Proof. The first proof is that this follows from Lemma 10.126.1 and Categories, Lemma 4.21.5.

Second proof. Compare with the proof of Lemma 10.8.12. Consider any finite subset $S \subset A$, and any finite collection of polynomial relations $E$ among the elements of $S$. So each $s \in S$ corresponds to $x_ s \in A$ and each $e \in E$ consists of a polynomial $f_ e \in R[X_ s; s\in S]$ such that $f_ e(x_ s) = 0$. Let $A_{S, E} = R[X_ s; s\in S]/(f_ e; e\in E)$ which is a finitely presented $R$-algebra. There are canonical maps $A_{S, E} \to A$. If $S \subset S'$ and if the elements of $E$ correspond, via the map $R[X_ s; s \in S] \to R[X_ s; s\in S']$, to a subset of $E'$, then there is an obvious map $A_{S, E} \to A_{S', E'}$ commuting with the maps to $A$. Thus, setting $\Lambda $ equal the set of pairs $(S, E)$ with ordering by inclusion as above, we get a directed partially ordered set. It is clear that the colimit of this directed system is $A$.

For the last statement, suppose $A = R[x_1, \ldots , x_ n]/I$. In this case, consider the subset $\Lambda ' \subset \Lambda $ consisting of those systems $(S, E)$ above with $S = \{ x_1, \ldots , x_ n\} $. It is easy to see that still $A = \mathop{\mathrm{colim}}\nolimits _{\lambda ' \in \Lambda '} A_{\lambda '}$. Moreover, the transition maps are clearly surjective. $\square$

It turns out that we can characterize ring maps of finite presentation as follows. This in some sense says that the algebras of finite presentation are the “compact” objects in the category of $R$-algebras.
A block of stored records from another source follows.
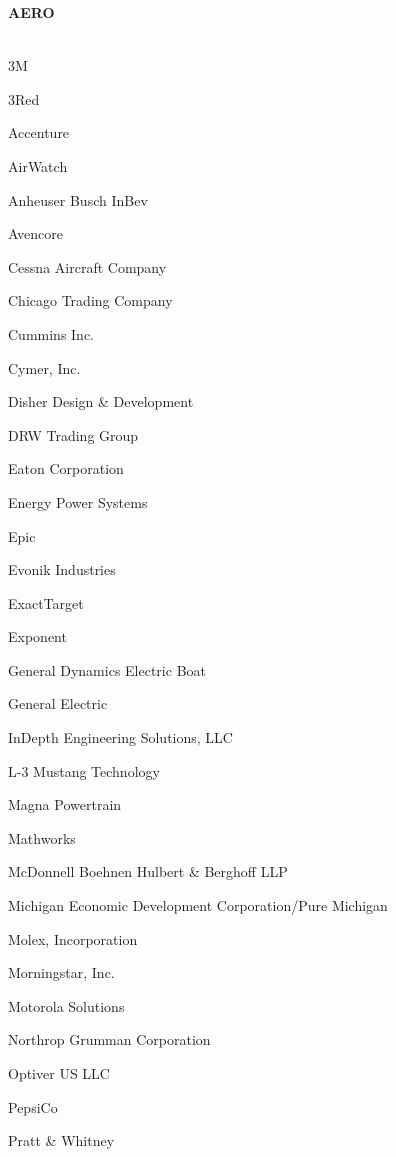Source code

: \documentclass[twoside]{article}
\begin{document}
    \begin{center}\begin{multicols}{5}
    {\fontsize{14}{16}\selectfont \bf AERO}\\
        \vspace{-1em}
        ~\hrulefill~
        \vspace{-.9em}
        \begin{FlushLeft}
        \begin{compactitem}
        \item 3M
\item 3Red
\item Accenture
\item AirWatch
\item Anheuser Busch InBev
\item Avencore
\item Cessna Aircraft Company
\item Chicago Trading Company
\item Cummins Inc.
\item Cymer, Inc.
\item Disher Design \& Development
\item DRW Trading Group
\item Eaton Corporation
\item Energy Power Systems
\item Epic
\item Evonik Industries
\item ExactTarget
\item Exponent
\item General Dynamics Electric Boat
\item General Electric
\item InDepth Engineering Solutions, LLC
\item L-3 Mustang Technology
\item Magna Powertrain
\item Mathworks
\item McDonnell Boehnen Hulbert \& Berghoff LLP
\item Michigan Economic Development Corporation/Pure Michigan
\item Molex, Incorporation
\item Morningstar, Inc.
\item Motorola Solutions
\item Northrop Grumman Corporation
\item Optiver US LLC
\item PepsiCo
\item Pratt \& Whitney

\end{compactitem}
\end{FlushLeft}
\end{multicols}
\end{center}
\end{document}
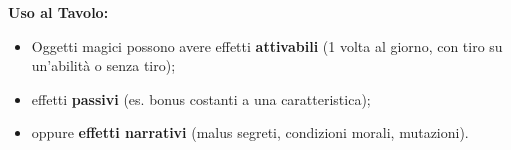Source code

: \documentclass[../manuale_main.tex]{subfiles}
\begin{document}
\textbf{Uso al Tavolo:} 
\begin{itemize}
  \item Oggetti magici possono avere effetti \textbf{attivabili} (1 volta al giorno, con tiro su un'abilità o senza tiro);
  \item effetti \textbf{passivi} (es. bonus costanti a una caratteristica);
  \item oppure \textbf{effetti narrativi} (malus segreti, condizioni morali, mutazioni).
\end{itemize}
\end{document}
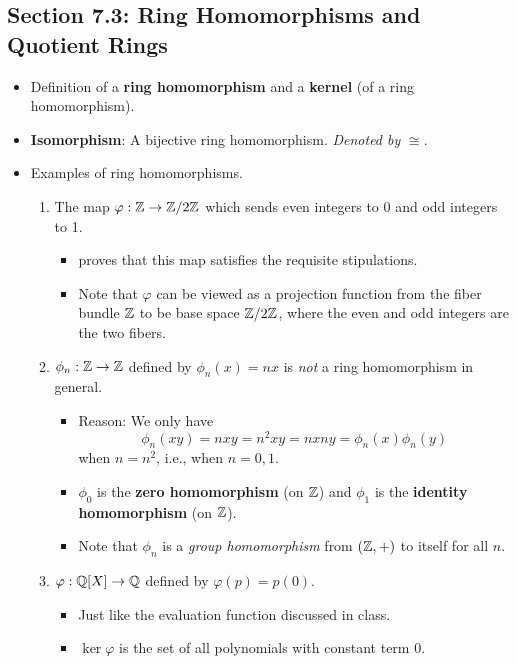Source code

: \documentclass[../notes.tex]{subfiles}
\begin{document}
\subsection*{Section 7.3: Ring Homomorphisms and Quotient Rings}
\begin{itemize}
    \item {}Definition of a \textbf{ring homomorphism} and a \textbf{kernel} (of a ring homomorphism).
    \item \textbf{Isomorphism}: A bijective ring homomorphism. \emph{Denoted by} $\bm{\cong}$.
    \item Examples of ring homomorphisms.
    \begin{enumerate}
        \item The map $\varphi:\mathbb{Z}\to\mathbb{Z}/2\mathbb{Z}$ which sends even integers to 0 and odd integers to 1.
        \begin{itemize}
            \item \textcite{bib:DummitFoote} proves that this map satisfies the requisite stipulations.
            \item Note that $\varphi$ can be viewed as a projection function from the fiber bundle $\mathbb{Z}$ to be base space $\mathbb{Z}/2\mathbb{Z}$, where the even and odd integers are the two fibers.
        \end{itemize}
        \item $\phi_n:\mathbb{Z}\to\mathbb{Z}$ defined by $\phi_n(x)=nx$ is \emph{not} a ring homomorphism in general.
        \begin{itemize}
            \item Reason: We only have
            \begin{equation*}
                \phi_n(xy) = nxy = n^2xy = nxny = \phi_n(x)\phi_n(y)
            \end{equation*}
            when $n=n^2$, i.e., when $n=0,1$.
            \item $\phi_0$ is the \textbf{zero homomorphism} (on $\mathbb{Z}$) and $\phi_1$ is the \textbf{identity homomorphism} (on $\mathbb{Z}$).
            \item Note that $\phi_n$ is a \emph{group homomorphism} from $(\mathbb{Z},+)$ to itself for all $n$.
        \end{itemize}
        \item $\varphi:\mathbb{Q}[X]\to\mathbb{Q}$ defined by $\varphi(p)=p(0)$.
        \begin{itemize}
            \item Just like the evaluation function discussed in class.
            \item $\ker\varphi$ is the set of all polynomials with constant term 0.

\end{itemize}
\end{enumerate}
\end{itemize}
\end{document}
Lemma 10.126.3. Let $\varphi : R \to S$ be a ring map. The following are equivalent

  1. $\varphi $ is of finite presentation,

  2. for every directed system $A_\lambda $ of $R$-algebras the map

    \[ \mathop{\mathrm{colim}}\nolimits _\lambda \mathop{\mathrm{Hom}}\nolimits _ R(S, A_\lambda ) \longrightarrow \mathop{\mathrm{Hom}}\nolimits _ R(S, \mathop{\mathrm{colim}}\nolimits _\lambda A_\lambda ) \]

    is bijective, and

  3. for every directed system $A_\lambda $ of $R$-algebras the map

    \[ \mathop{\mathrm{colim}}\nolimits _\lambda \mathop{\mathrm{Hom}}\nolimits _ R(S, A_\lambda ) \longrightarrow \mathop{\mathrm{Hom}}\nolimits _ R(S, \mathop{\mathrm{colim}}\nolimits _\lambda A_\lambda ) \]

    is surjective.

Proof. Assume (1) and write $S = R[x_1, \ldots , x_ n] / (f_1, \ldots , f_ m)$. Let $A = \mathop{\mathrm{colim}}\nolimits A_\lambda $. Observe that an $R$-algebra homomorphism $S \to A$ or $S \to A_\lambda $ is determined by the images of $x_1, \ldots , x_ n$. Hence it is clear that $\mathop{\mathrm{colim}}\nolimits _\lambda \mathop{\mathrm{Hom}}\nolimits _ R(S, A_\lambda ) \to \mathop{\mathrm{Hom}}\nolimits _ R(S, A)$ is injective. To see that it is surjective, let $\chi : S \to A$ be an $R$-algebra homomorphism. Then each $x_ i$ maps to some element in the image of some $A_{\lambda _ i}$. We may pick $\mu \geq \lambda _ i$, $i = 1, \ldots , n$ and assume $\chi (x_ i)$ is the image of $y_ i \in A_\mu $ for $i = 1, \ldots , n$. Consider $z_ j = f_ j(y_1, \ldots , y_ n) \in A_\mu $. Since $\chi $ is a homomorphism the image of $z_ j$ in $A = \mathop{\mathrm{colim}}\nolimits _\lambda A_\lambda $ is zero. Hence there exists a $\mu _ j \geq \mu $ such that $z_ j$ maps to zero in $A_{\mu _ j}$. Pick $\nu \geq \mu _ j$, $j = 1, \ldots , m$. Then the images of $z_1, \ldots , z_ m$ are zero in $A_\nu $. This exactly means that the $y_ i$ map to elements $y'_ i \in A_\nu $ which satisfy the relations $f_ j(y'_1, \ldots , y'_ n) = 0$. Thus we obtain a ring map $S \to A_\nu $. This shows that (1) implies (2).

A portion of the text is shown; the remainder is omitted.